Since it was released, threat actors and adversaries have leveraged RedLine Stealer because of its availability and flexibility for stealing credentials that can cause financial loss and data leakage. In 2020, there was a RedLine campaign that targeted both enterprise and personal devices. Many industries received these malicious campaigns, but the most impacted was the Healthcare and manufacturing sectors. Recently this year (May 10, 2023), there was a RedLine campaign found by stormshield that used a malicious chrome extension that will download several malware like Smoke Loader and Amadey Trojan. Amadey malware is a botnet that is being used now to distribute RedLine malware to steal data such as browser credentials, crypto wallets and even credit card information.
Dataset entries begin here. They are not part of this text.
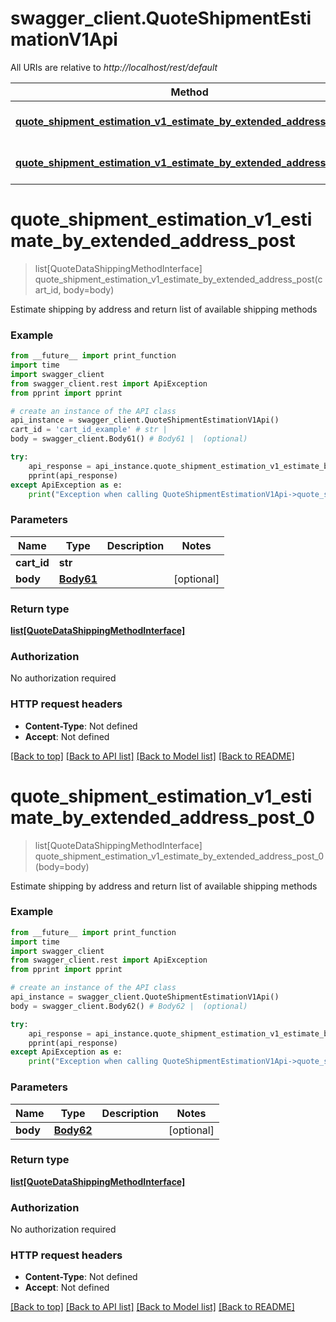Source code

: # swagger_client.QuoteShipmentEstimationV1Api

All URIs are relative to *http://localhost/rest/default*

Method | HTTP request | Description
------------- | ------------- | -------------
[**quote_shipment_estimation_v1_estimate_by_extended_address_post**](QuoteShipmentEstimationV1Api.md#quote_shipment_estimation_v1_estimate_by_extended_address_post) | **POST** /V1/carts/{cartId}/estimate-shipping-methods | 
[**quote_shipment_estimation_v1_estimate_by_extended_address_post_0**](QuoteShipmentEstimationV1Api.md#quote_shipment_estimation_v1_estimate_by_extended_address_post_0) | **POST** /V1/carts/mine/estimate-shipping-methods | 


# **quote_shipment_estimation_v1_estimate_by_extended_address_post**
> list[QuoteDataShippingMethodInterface] quote_shipment_estimation_v1_estimate_by_extended_address_post(cart_id, body=body)



Estimate shipping by address and return list of available shipping methods

### Example 
```python
from __future__ import print_function
import time
import swagger_client
from swagger_client.rest import ApiException
from pprint import pprint

# create an instance of the API class
api_instance = swagger_client.QuoteShipmentEstimationV1Api()
cart_id = 'cart_id_example' # str | 
body = swagger_client.Body61() # Body61 |  (optional)

try: 
    api_response = api_instance.quote_shipment_estimation_v1_estimate_by_extended_address_post(cart_id, body=body)
    pprint(api_response)
except ApiException as e:
    print("Exception when calling QuoteShipmentEstimationV1Api->quote_shipment_estimation_v1_estimate_by_extended_address_post: %s\n" % e)
```

### Parameters

Name | Type | Description  | Notes
------------- | ------------- | ------------- | -------------
 **cart_id** | **str**|  | 
 **body** | [**Body61**](Body61.md)|  | [optional] 

### Return type

[**list[QuoteDataShippingMethodInterface]**](QuoteDataShippingMethodInterface.md)

### Authorization

No authorization required

### HTTP request headers

 - **Content-Type**: Not defined
 - **Accept**: Not defined

[[Back to top]](#) [[Back to API list]](../README.md#documentation-for-api-endpoints) [[Back to Model list]](../README.md#documentation-for-models) [[Back to README]](../README.md)

# **quote_shipment_estimation_v1_estimate_by_extended_address_post_0**
> list[QuoteDataShippingMethodInterface] quote_shipment_estimation_v1_estimate_by_extended_address_post_0(body=body)



Estimate shipping by address and return list of available shipping methods

### Example 
```python
from __future__ import print_function
import time
import swagger_client
from swagger_client.rest import ApiException
from pprint import pprint

# create an instance of the API class
api_instance = swagger_client.QuoteShipmentEstimationV1Api()
body = swagger_client.Body62() # Body62 |  (optional)

try: 
    api_response = api_instance.quote_shipment_estimation_v1_estimate_by_extended_address_post_0(body=body)
    pprint(api_response)
except ApiException as e:
    print("Exception when calling QuoteShipmentEstimationV1Api->quote_shipment_estimation_v1_estimate_by_extended_address_post_0: %s\n" % e)
```

### Parameters

Name | Type | Description  | Notes
------------- | ------------- | ------------- | -------------
 **body** | [**Body62**](Body62.md)|  | [optional] 

### Return type

[**list[QuoteDataShippingMethodInterface]**](QuoteDataShippingMethodInterface.md)

### Authorization

No authorization required

### HTTP request headers

 - **Content-Type**: Not defined
 - **Accept**: Not defined

[[Back to top]](#) [[Back to API list]](../README.md#documentation-for-api-endpoints) [[Back to Model list]](../README.md#documentation-for-models) [[Back to README]](../README.md)

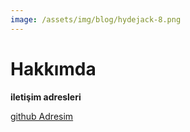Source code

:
 ```yaml
---
image: /assets/img/blog/hydejack-8.png
---
```


# Hakkımda

**iletişim adresleri**

[github Adresim](https://github.com/sumeyyekilic)

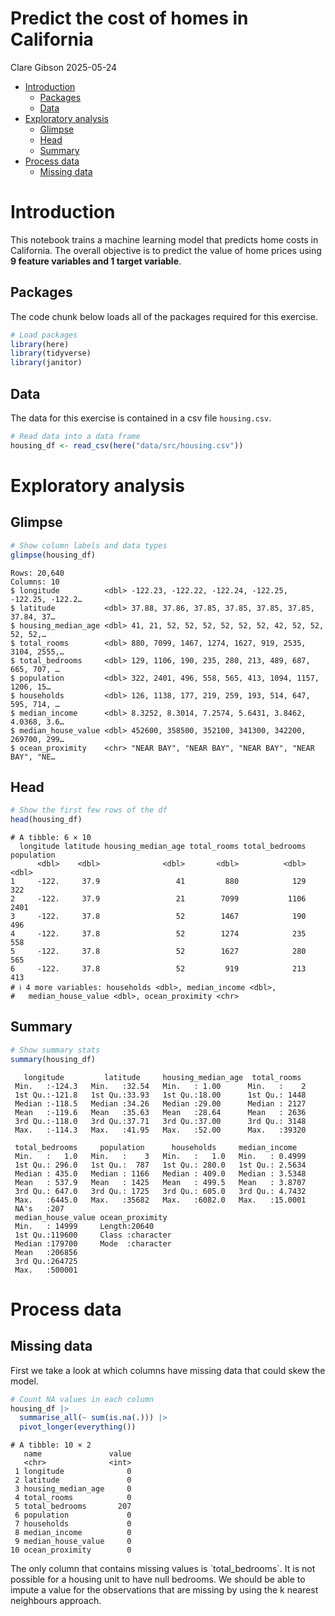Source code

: # Predict the cost of homes in California
Clare Gibson
2025-05-24

- [Introduction](#introduction)
  - [Packages](#packages)
  - [Data](#data)
- [Exploratory analysis](#exploratory-analysis)
  - [Glimpse](#glimpse)
  - [Head](#head)
  - [Summary](#summary)
- [Process data](#process-data)
  - [Missing data](#missing-data)

# Introduction

This notebook trains a machine learning model that predicts home costs
in California. The overall objective is to predict the value of home
prices using **9 feature variables and 1 target variable**.

## Packages

The code chunk below loads all of the packages required for this
exercise.

``` r
# Load packages
library(here)
library(tidyverse)
library(janitor)
```

## Data

The data for this exercise is contained in a csv file `housing.csv`.

``` r
# Read data into a data frame
housing_df <- read_csv(here("data/src/housing.csv"))
```

# Exploratory analysis

## Glimpse

``` r
# Show column labels and data types
glimpse(housing_df)
```

    Rows: 20,640
    Columns: 10
    $ longitude          <dbl> -122.23, -122.22, -122.24, -122.25, -122.25, -122.2…
    $ latitude           <dbl> 37.88, 37.86, 37.85, 37.85, 37.85, 37.85, 37.84, 37…
    $ housing_median_age <dbl> 41, 21, 52, 52, 52, 52, 52, 52, 42, 52, 52, 52, 52,…
    $ total_rooms        <dbl> 880, 7099, 1467, 1274, 1627, 919, 2535, 3104, 2555,…
    $ total_bedrooms     <dbl> 129, 1106, 190, 235, 280, 213, 489, 687, 665, 707, …
    $ population         <dbl> 322, 2401, 496, 558, 565, 413, 1094, 1157, 1206, 15…
    $ households         <dbl> 126, 1138, 177, 219, 259, 193, 514, 647, 595, 714, …
    $ median_income      <dbl> 8.3252, 8.3014, 7.2574, 5.6431, 3.8462, 4.0368, 3.6…
    $ median_house_value <dbl> 452600, 358500, 352100, 341300, 342200, 269700, 299…
    $ ocean_proximity    <chr> "NEAR BAY", "NEAR BAY", "NEAR BAY", "NEAR BAY", "NE…

## Head

``` r
# Show the first few rows of the df
head(housing_df)
```

    # A tibble: 6 × 10
      longitude latitude housing_median_age total_rooms total_bedrooms population
          <dbl>    <dbl>              <dbl>       <dbl>          <dbl>      <dbl>
    1     -122.     37.9                 41         880            129        322
    2     -122.     37.9                 21        7099           1106       2401
    3     -122.     37.8                 52        1467            190        496
    4     -122.     37.8                 52        1274            235        558
    5     -122.     37.8                 52        1627            280        565
    6     -122.     37.8                 52         919            213        413
    # ℹ 4 more variables: households <dbl>, median_income <dbl>,
    #   median_house_value <dbl>, ocean_proximity <chr>

## Summary

``` r
# Show summary stats
summary(housing_df)
```

       longitude         latitude     housing_median_age  total_rooms   
     Min.   :-124.3   Min.   :32.54   Min.   : 1.00      Min.   :    2  
     1st Qu.:-121.8   1st Qu.:33.93   1st Qu.:18.00      1st Qu.: 1448  
     Median :-118.5   Median :34.26   Median :29.00      Median : 2127  
     Mean   :-119.6   Mean   :35.63   Mean   :28.64      Mean   : 2636  
     3rd Qu.:-118.0   3rd Qu.:37.71   3rd Qu.:37.00      3rd Qu.: 3148  
     Max.   :-114.3   Max.   :41.95   Max.   :52.00      Max.   :39320  
                                                                        
     total_bedrooms     population      households     median_income    
     Min.   :   1.0   Min.   :    3   Min.   :   1.0   Min.   : 0.4999  
     1st Qu.: 296.0   1st Qu.:  787   1st Qu.: 280.0   1st Qu.: 2.5634  
     Median : 435.0   Median : 1166   Median : 409.0   Median : 3.5348  
     Mean   : 537.9   Mean   : 1425   Mean   : 499.5   Mean   : 3.8707  
     3rd Qu.: 647.0   3rd Qu.: 1725   3rd Qu.: 605.0   3rd Qu.: 4.7432  
     Max.   :6445.0   Max.   :35682   Max.   :6082.0   Max.   :15.0001  
     NA's   :207                                                        
     median_house_value ocean_proximity   
     Min.   : 14999     Length:20640      
     1st Qu.:119600     Class :character  
     Median :179700     Mode  :character  
     Mean   :206856                       
     3rd Qu.:264725                       
     Max.   :500001                       
                                          

# Process data

## Missing data

First we take a look at which columns have missing data that could skew
the model.

``` r
# Count NA values in each column
housing_df |> 
  summarise_all(~ sum(is.na(.))) |> 
  pivot_longer(everything())
```

    # A tibble: 10 × 2
       name               value
       <chr>              <int>
     1 longitude              0
     2 latitude               0
     3 housing_median_age     0
     4 total_rooms            0
     5 total_bedrooms       207
     6 population             0
     7 households             0
     8 median_income          0
     9 median_house_value     0
    10 ocean_proximity        0

The only column that contains missing values is \`total_bedrooms\`. It
is not possible for a housing unit to have null bedrooms. We should be
able to impute a value for the observations that are missing by using
the k nearest neighbours approach.
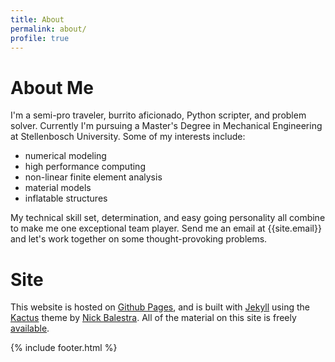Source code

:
 ```yaml
---
title: About
permalink: about/
profile: true
---
```


# About Me
I'm a semi-pro traveler, burrito aficionado, Python scripter, and problem solver. Currently I'm pursuing a Master's Degree in Mechanical Engineering at Stellenbosch University. Some of my interests include:

- numerical modeling
- high performance computing
- non-linear finite element analysis
- material models 
- inflatable structures


My technical skill set, determination, and easy going personality all combine to make me one exceptional team player. Send me an email at {{site.email}} and let's work together on some thought-provoking problems.

# Site
This website is hosted on [Github Pages](https://pages.github.com), and is built with [Jekyll](https://jekyllrb.com/) using the [Kactus](https://github.com/nickbalestra/kactus) theme by [Nick Balestra](http://nick.balestra.ch). All of the material on this site is freely [available](https://github.com/cjekel/cjekel.github.io).

{% include footer.html %}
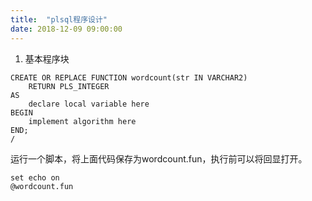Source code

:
 ```yaml
---
title:  "plsql程序设计"
date: 2018-12-09 09:00:00
---
```


1. 基本程序块

```
CREATE OR REPLACE FUNCTION wordcount(str IN VARCHAR2)
    RETURN PLS_INTEGER
AS
    declare local variable here
BEGIN
    implement algorithm here
END;
/
```

运行一个脚本，将上面代码保存为wordcount.fun，执行前可以将回显打开。

```
set echo on
@wordcount.fun
```

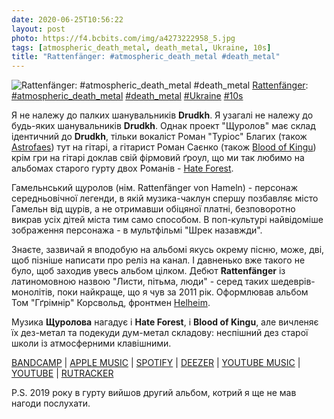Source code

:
 ```yaml
---
date: 2020-06-25T10:56:22
layout: post
photo: https://f4.bcbits.com/img/a4273222958_5.jpg
tags: [atmospheric_death_metal, death_metal, Ukraine, 10s]
title: "Rattenfänger: #atmospheric_death_metal #death_metal"
---
```

![Rattenfänger: #atmospheric_death_metal #death_metal](https://f4.bcbits.com/img/a4273222958_5.jpg)
[Rattenfänger](https://rattenfanger.bandcamp.com/album/epistolae-obscurorum-virorum): [#atmospheric_death_metal](/tags/#atmospheric_death_metal) [#death_metal](/tags/#death_metal) [#Ukraine](/tags/#Ukraine) [#10s](/tags/#10s)

Я не належу до палких шанувальників **Drudkh**. Я узагалі не належу до будь-яких шанувальників **Drudkh**. Однак проект &quot;Щуролов&quot; має склад ідентичний до  **Drudkh**, тільки вокаліст Роман &quot;Туріос&quot; Благих (також [Astrofaes](/2020-01-22-astrofaes--atmospheric-black-metal-ukraine-00s)) тут на гітарі, а гітарист Роман Саєнко (також [Blood of Kingu](/2020-05-04-blood-of-kingu--black-metal-atmospheric-black-metal)) крім гри на гітарі доклав свій фірмовий ґроул, що ми так любимо на альбомах старого гурту двох Романів - [Hate Forest](/2019-12-02-hate-forest--atmospheric-black-metal-atmospheric-doom-metal).

Гамельнський щуролов (нім. Rattenfänger von Hameln) - персонаж середньовічної легенди, в якій музика-чаклун спершу позбавляє місто Гамельн від щурів, а не отримавши обіцяної платні, безповоротно викрав усіх дітей міста тим само способом. В поп-культурі найвідоміше зображення персонажа - в мультфільмі &quot;Шрек назавжди&quot;.

Знаєте, зазвичай я вподобую на альбомі якусь окрему пісню, може, дві, щоб пізніше написати про реліз на канал. І давненько вже такого не було, щоб заходив увесь альбом цілком. Дебют **Rattenfänger** із латиномовною назвою &quot;Листи, пітьма, люди&quot; - серед таких шедеврів-монолітів, поки найкраще, що я чув за 2011 рік. Оформлював альбом Том &quot;Гґрімнір&quot; Корсвольд, фронтмен [Helheim](/2019-10-04-helheim--black-metal-norway-norwegian-90s).

Музика **Щуролова** нагадує і **Hate Forest**, і **Blood of Kingu**, але вичленяє їх дез-метал та подекуди дум-метал складову: неспішний дез старої школи із атмосферними клавішними.

[BANDCAMP](https://rattenfanger.bandcamp.com/album/epistolae-obscurorum-virorum) \| [APPLE MUSIC](https://music.apple.com/us/album/epistolae-obscurorum-virorum/1072338432) \| [SPOTIFY](https://open.spotify.com/album/4nHPPGiSEGk79csApRySJI) \| [DEEZER](https://www.deezer.com/album/78121142?utm_source=deezer&amp;utm_content=album-78121142&amp;utm_term=1601611822_1593071622&amp;utm_medium=web) \| [YOUTUBE MUSIC](https://music.youtube.com/playlist?list=OLAK5uy_lVdZaFtJVWhYYYU4aMcoQV8dgGgBTwdFY) \| [YOUTUBE](https://www.youtube.com/playlist?list=OLAK5uy_mCTwbRNdTt8unYF4Hs6uwxduOZd8jnQ4M) \| [RUTRACKER](https://rutracker.org/forum/viewtopic.php?t=4311070) 

P.S. 2019 року в гурту вийшов другий альбом, котрий я ще не мав нагоди послухати.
This malicious software has been in the top malware sample shared for months on anyrun statistics reports as well as in Malware bazaar.
In this blog post, the Splunk Threat Research Team provides a deep dive analysis of this threat and valuable insights to enable blue teamers to defend and detect this malware variant.
Blog details include:
The operators behind RedLine Stealer use several techniques to gain initial access to their victims. One common initial access technique that this Trojan Stealer uses is a phishing URL link. To gain more insight on how this malware executes its campaign, the Splunk Threat Research Team (STRT) collected 90 days of URL data from URLhaus and used Jupyter Notebooks to analyze the dataset to identify trends of the RedLine URL links. Figure 1 shows the list of URLs from the data related to RedLine Stealer. Based on URL tags, we can see that this Trojan is also bundled, downloaded or dropped by other malware like Amadey or SmokeLoader.
Figure 1
Using the URLhaus dataset, we can also learn that RedLine Stealer abuses several known legitimate file/code sharing and collaboration platforms for its campaigns. Figure 2 shows the top 20 domains that RedLine Stealer used to host its malware. Based on the list below, the most commonly abused legitimate file sharing domains are GitHub, Dropbox, Discord, Bitbucket, OneDrive and Google Drive.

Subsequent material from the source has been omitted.